If the major institutions of liberal democracies have become increasingly shaped and rationalised by the reproduction of capital through the process of the market, then these institutions are no longer available as spheres of ethical practices.

Is that not what is happening to our universities? The liberal university of yesteryear is becoming a corporation ruled by a business ethos of cash flows, profits and takeovers in the marketplace.

What has happened is that the ethical practices that belonged to, and were a part of, civil society have increasingly retreated into private existence; into a world that is remote from, but not untouched by, the processes of capital reproduction.

Hence we live a damaged life.
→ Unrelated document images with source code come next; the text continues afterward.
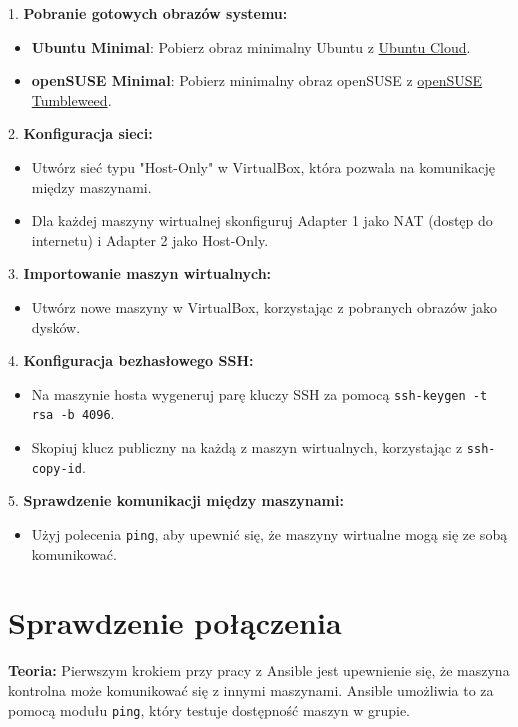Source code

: \documentclass{article}
\begin{document}
1. \textbf{Pobranie gotowych obrazów systemu:}
   \begin{itemize}
       \item \textbf{Ubuntu Minimal}: Pobierz obraz minimalny Ubuntu z \href{https://cloud-images.ubuntu.com/}{Ubuntu Cloud}.
       \item \textbf{openSUSE Minimal}: Pobierz minimalny obraz openSUSE z \href{https://get.opensuse.org/tumbleweed/}{openSUSE Tumbleweed}.
   \end{itemize}

2. \textbf{Konfiguracja sieci:}
   \begin{itemize}
       \item Utwórz sieć typu "Host-Only" w VirtualBox, która pozwala na komunikację między maszynami.
       \item Dla każdej maszyny wirtualnej skonfiguruj Adapter 1 jako NAT (dostęp do internetu) i Adapter 2 jako Host-Only.
   \end{itemize}

3. \textbf{Importowanie maszyn wirtualnych:}
   \begin{itemize}
       \item Utwórz nowe maszyny w VirtualBox, korzystając z pobranych obrazów jako dysków.
   \end{itemize}

4. \textbf{Konfiguracja bezhasłowego SSH:}
   \begin{itemize}
       \item Na maszynie hosta wygeneruj parę kluczy SSH za pomocą \texttt{ssh-keygen -t rsa -b 4096}.
       \item Skopiuj klucz publiczny na każdą z maszyn wirtualnych, korzystając z \texttt{ssh-copy-id}.
   \end{itemize}

5. \textbf{Sprawdzenie komunikacji między maszynami:}
   \begin{itemize}
       \item Użyj polecenia \texttt{ping}, aby upewnić się, że maszyny wirtualne mogą się ze sobą komunikować.
   \end{itemize}

\section{Sprawdzenie połączenia}

\textbf{Teoria:}  
Pierwszym krokiem przy pracy z Ansible jest upewnienie się, że maszyna kontrolna może komunikować się z innymi maszynami. Ansible umożliwia to za pomocą modułu \texttt{ping}, który testuje dostępność maszyn w grupie.
\end{document}
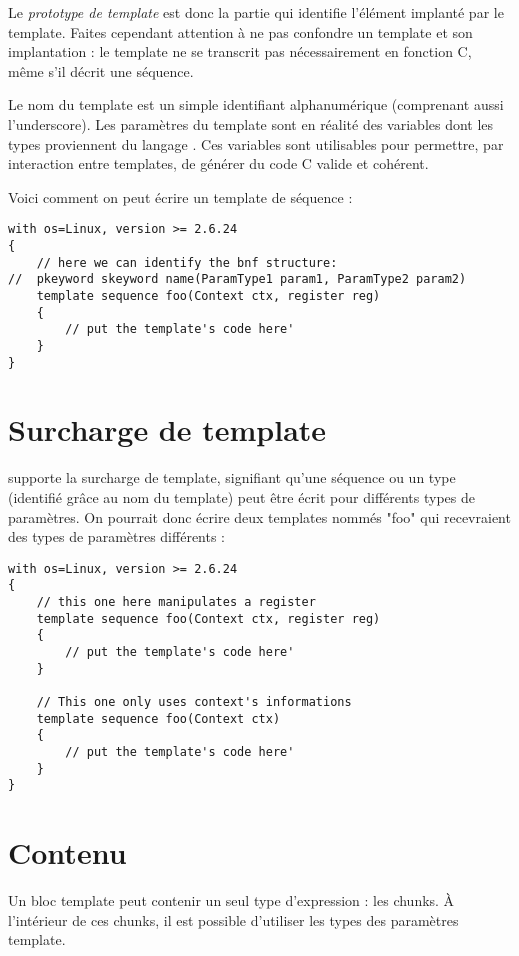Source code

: \documentclass[french]{rtxreport}
\begin{document}
Le \emph{prototype de template} est donc la partie qui identifie l'élément
implanté par le template. Faites cependant attention à ne pas confondre un
template et son implantation : le template ne se transcrit pas nécessairement
en fonction C, même s'il décrit une séquence.

Le nom du template est un simple identifiant alphanumérique (comprenant aussi
l'underscore). Les paramètres du template sont en réalité des variables dont
les types proviennent du langage \rtx . Ces variables sont utilisables pour
permettre, par interaction entre templates, de générer du code C valide et
cohérent.

Voici comment on peut écrire un template de séquence :
\begin{lstlisting}
with os=Linux, version >= 2.6.24
{
    // here we can identify the bnf structure: 
//  pkeyword skeyword name(ParamType1 param1, ParamType2 param2)
    template sequence foo(Context ctx, register reg)
    {
        // put the template's code here'
    }
}
\end{lstlisting}

\section{Surcharge de template}

\rtx supporte la surcharge de template, signifiant qu'une séquence ou un type
(identifié grâce au nom du template) peut être écrit pour différents types de
paramètres. On pourrait donc écrire deux templates nommés "foo" qui recevraient
des types de paramètres différents :

\begin{lstlisting}
with os=Linux, version >= 2.6.24
{
    // this one here manipulates a register
    template sequence foo(Context ctx, register reg)
    {
        // put the template's code here'
    }

    // This one only uses context's informations
    template sequence foo(Context ctx)
    {
        // put the template's code here'
    }
}
\end{lstlisting}

\section{Contenu}

Un bloc template peut contenir un seul type d'expression : les chunks. À
l'intérieur de ces chunks, il est possible d'utiliser les types des paramètres
template.
\end{document}
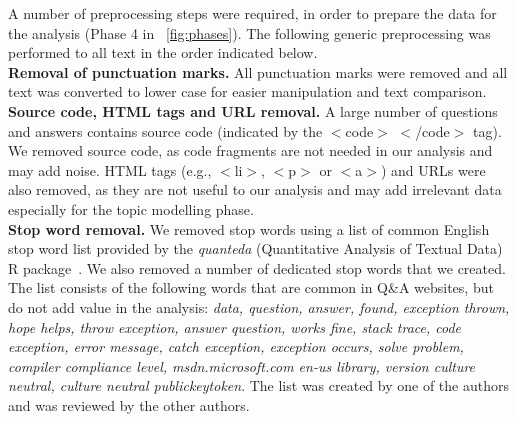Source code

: \documentclass{elsarticle}
\begin{document}
A number of preprocessing steps were required, in order to prepare the data for the analysis (Phase 4 in \figurename~\ref{fig:phases}). The following generic preprocessing was performed to all text in the order indicated below.\\
\textbf{Removal of punctuation marks.} All punctuation marks were removed and all text was converted to lower case for easier manipulation and text comparison. \\
\textbf{Source code, HTML tags and URL removal.} A large number of questions and answers contains source code (indicated by the $<$code$>$ $<$/code$>$ tag). We removed source code, as code fragments are not needed in our analysis and may add noise. HTML tags (e.g., $<$li$>$, $<$p$>$ or $<$a$>$) and URLs were also removed, as they are not useful to our analysis and may add irrelevant data especially for the topic modelling phase.\\
\textbf{Stop word removal.} We removed stop words using a list of common English stop word list provided by the \emph{quanteda} (Quantitative Analysis of Textual Data) R package~\cite{benoit2018quanteda}. We also removed a number of dedicated stop words that we created. The list consists of the following words that are common in Q\&A websites, but do not add value in the analysis: \emph{data, question, answer, found, exception thrown, hope helps, throw exception, answer question, works fine, stack trace, code exception, error message, catch exception, exception occurs, solve problem, compiler compliance level, msdn.microsoft.com en-us library, version culture neutral, culture neutral publickeytoken}. The list was created by one of the authors and was reviewed by the other authors. 
\end{document}
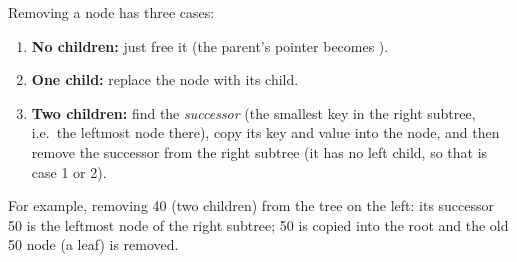Removing a node has three cases:
\begin{enumerate}
  \item \textbf{No children:} just free it (the parent's pointer becomes ).
  \item \textbf{One child:} replace the node with its child.
  \item \textbf{Two children:} find the \emph{successor} (the smallest key in the right
    subtree, i.e.\ the leftmost node there), copy its key and value into the node, and then
    remove the successor from the right subtree (it has no left child, so that is case 1 or 2).
\end{enumerate}
For example, removing 40 (two children) from the tree on the left: its
successor 50 is the leftmost node of the right subtree; 50 is copied into the
root and the old 50 node (a leaf) is removed.

\begin{center}
\end{center}

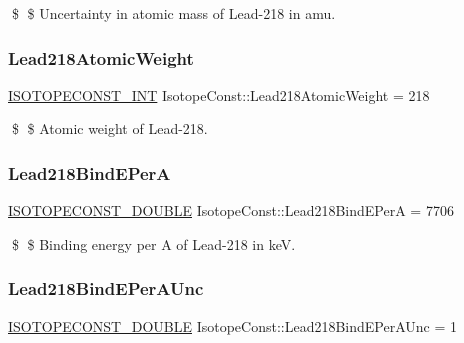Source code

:\$ \$ Uncertainty in atomic mass of Lead-\/218 in amu. \mbox{\label{group___isotope_const-_lead-_pb218_ga2145a84447327abc929e3489a86e669a}} 
\subsubsection{\texorpdfstring{Lead218\+Atomic\+Weight}{Lead218AtomicWeight}}
{\footnotesize\ttfamily \mbox{\hyperlink{group___isotope_const-_macros_ga5f18360b3e99483a35c32d789e62621c}{I\+S\+O\+T\+O\+P\+E\+C\+O\+N\+S\+T\+\_\+\+I\+NT}} Isotope\+Const\+::\+Lead218\+Atomic\+Weight = 218}

\$ \$ Atomic weight of Lead-\/218. \mbox{\label{group___isotope_const-_lead-_pb218_ga3ecc08b03f9871cc650037249ba209ae}} 
\subsubsection{\texorpdfstring{Lead218\+Bind\+E\+PerA}{Lead218BindEPerA}}
{\footnotesize\ttfamily \mbox{\hyperlink{group___isotope_const-_macros_ga8f45a7272ce02c0b4c65c44636ed719a}{I\+S\+O\+T\+O\+P\+E\+C\+O\+N\+S\+T\+\_\+\+D\+O\+U\+B\+LE}} Isotope\+Const\+::\+Lead218\+Bind\+E\+PerA = 7706}

\$ \$ Binding energy per A of Lead-\/218 in keV. \mbox{\label{group___isotope_const-_lead-_pb218_gacb9ada6054f1997ce0fa611bc681fc03}} 
\subsubsection{\texorpdfstring{Lead218\+Bind\+E\+Per\+A\+Unc}{Lead218BindEPerAUnc}}
{\footnotesize\ttfamily \mbox{\hyperlink{group___isotope_const-_macros_ga8f45a7272ce02c0b4c65c44636ed719a}{I\+S\+O\+T\+O\+P\+E\+C\+O\+N\+S\+T\+\_\+\+D\+O\+U\+B\+LE}} Isotope\+Const\+::\+Lead218\+Bind\+E\+Per\+A\+Unc = 1}

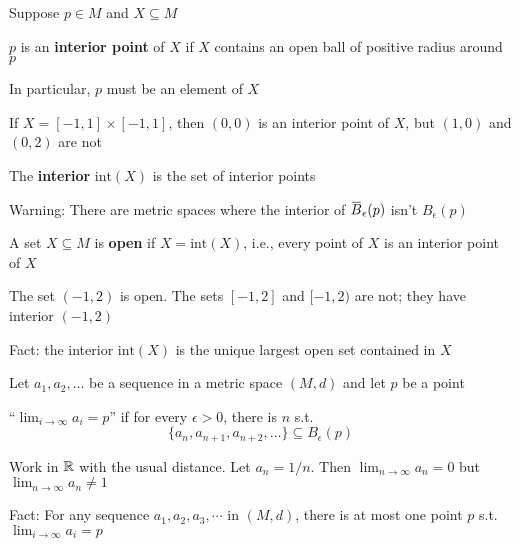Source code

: \documentclass[11pt]{article}
\def \tint {\text{int}}
\begin{document}
Suppose \(p\in M\) and \(X\subseteq M\)
\begin{definition}[]
\(p\) is an \textbf{interior point} of \(X\) if \(X\) contains an open ball of positive radius around \(p\)
\end{definition}

In particular, \(p\) must be an element of \(X\)


\begin{examplle}[]
If \(X=[-1,1]\times[-1,1]\), then \((0,0)\) is an interior point of \(X\), but \((1,0)\)
and \((0,2)\) are not
\end{examplle}

\begin{definition}[]
The \textbf{interior} \(\tint(X)\) is the set of interior points
\end{definition}

Warning: There are metric spaces where the interior of \(\barB_\epsilon(p)\) isn't \(B_\epsilon(p)\)

\begin{definition}[]
A set \(X\subseteq M\) is \textbf{open} if \(X=\tint(X)\), i.e., every point of \(X\) is an interior point of \(X\)
\end{definition}

\begin{examplle}[in \(\R\)]
The set \((-1,2)\) is open. The sets \([-1,2]\) and \([-1,2)\) are not; they have interior \((-1,2)\)
\end{examplle}

Fact: the interior \(\tint(X)\) is the unique largest open set contained in \(X\)

Let \(a_1,a_2,\dots\) be a sequence in a metric space \((M,d)\) and let \(p\) be a point
\begin{definition}[]
``\(\lim_{i\to\infty}a_i=p\)'' if for every \(\epsilon>0\), there is \(n\) s.t.
\begin{equation*}
\{a_n,a_{n+1},a_{n+2},\dots\}\subseteq B_\epsilon(p)
\end{equation*}
\end{definition}

\begin{examplle}[]
Work in \(\R\) with the usual distance. Let \(a_n=1/n\). Then \(\lim_{n\to\infty}a_n=0\)
but \(\lim_{n\to\infty}a_n\neq 1\)
\end{examplle}

Fact: For any sequence \(a_1,a_2,a_3,\cdots\) in \((M,d)\), there is at most one point \(p\)
s.t. \(\lim_{i\to\infty}a_i=p\)
\end{document}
Ethical life is deformed, stunted and distorted:

To assert that our ethical life is damaged is to claim that that for us the good life is longer possible, and hence that now all philosophy can do is to survey the damage, to read the ruins of ethical life as a negative expresson of what has been lost and/or what we intend and hope for.

That quote is from J.M. Bernstein's Adorno: Disenchantment and Ethics (p.40).

Update: 3 August
I have some doubts about Adorno's line of argument. Has ethical practice in our ethical life decayed to the point where all that is left is reflection on individual experience?

Is there not a problem in concentrating on the individual when modernity places the individual at the centre of its mode of life? I don't see that this reliance on individual experience is unavoidable, the only option, or all that is left.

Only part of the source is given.